Never Run from a Bear

For way too long, I responded to danger by freezing

Courtney Christine Woods
Human Parts
Published in
9 min readAug 24, 2021
Photo by Thomas Bonometti on Unsplash

“The worst thing you can do is the thing you’ll want to do most,” the park ranger explains.

I’m standing with three friends under a tent at Apgar ranger station in Glacier National Park, allowing mosquitos to dance around my legs. To backpack legally through the most grizzly-bear-populated park in the lower 48 states, we are required to listen to this sermon.

I hang on every word.

I’ve never backpacked before. I’ve never even been to Montana. A woman died from a grizzly bear attack just a week ago, a few hours away, when his 400-lb. body mangled her tent looking for food.

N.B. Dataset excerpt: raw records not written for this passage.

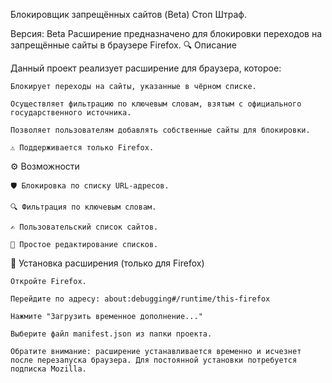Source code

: Блокировщик запрещённых сайтов (Beta) Стоп Штраф.

Версия: Beta
Расширение предназначено для блокировки переходов на запрещённые сайты в браузере Firefox.
🔍 Описание

Данный проект реализует расширение для браузера, которое:

    Блокирует переходы на сайты, указанные в чёрном списке.

    Осуществляет фильтрацию по ключевым словам, взятым с официального государственного источника.

    Позволяет пользователям добавлять собственные сайты для блокировки.

    ⚠️ Поддерживается только Firefox.

⚙️ Возможности

    🛡️ Блокировка по списку URL-адресов.

    🔍 Фильтрация по ключевым словам.

    ✍️ Пользовательский список сайтов.

    📁 Простое редактирование списков.

🧩 Установка расширения (только для Firefox)

    Откройте Firefox.

    Перейдите по адресу: about:debugging#/runtime/this-firefox

    Нажмите "Загрузить временное дополнение..."

    Выберите файл manifest.json из папки проекта.

    Обратите внимание: расширение устанавливается временно и исчезнет после перезапуска браузера. Для постоянной установки потребуется подписка Mozilla.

“People walk by grizzlies all the time without knowing it; they blend in with the scenery,” the ranger continues. “But if you find yourself in a bear’s space, you talk to the bear. You keep your eyes on the bear. You walk away from the bear. But whatever you do, no matter what your gut tells you, never, ever run.”

Most of the time, bears in the wilderness see humans as equals, not to be bothered with. But when humans become moving targets, the bear’s predator brain is triggered. He follows.

Even the fastest human can’t outrun a grizzly.

I already knew some things about bears, having lived with one much of my life.

Like the Glacier grizzlies, my bear wasn’t always in predator mode. My bear was smart, articulate, and surprisingly sensitive. My bear could be thoughtful and cuddly, make me laugh like no one else could.

But when the bear was unhappy, I felt it in the hairs on the back of my neck. I learned how to tiptoe and hide when he was having a bad day. I learned how to speak in soothing, apologetic tones, how to not express my opinions too emphatically.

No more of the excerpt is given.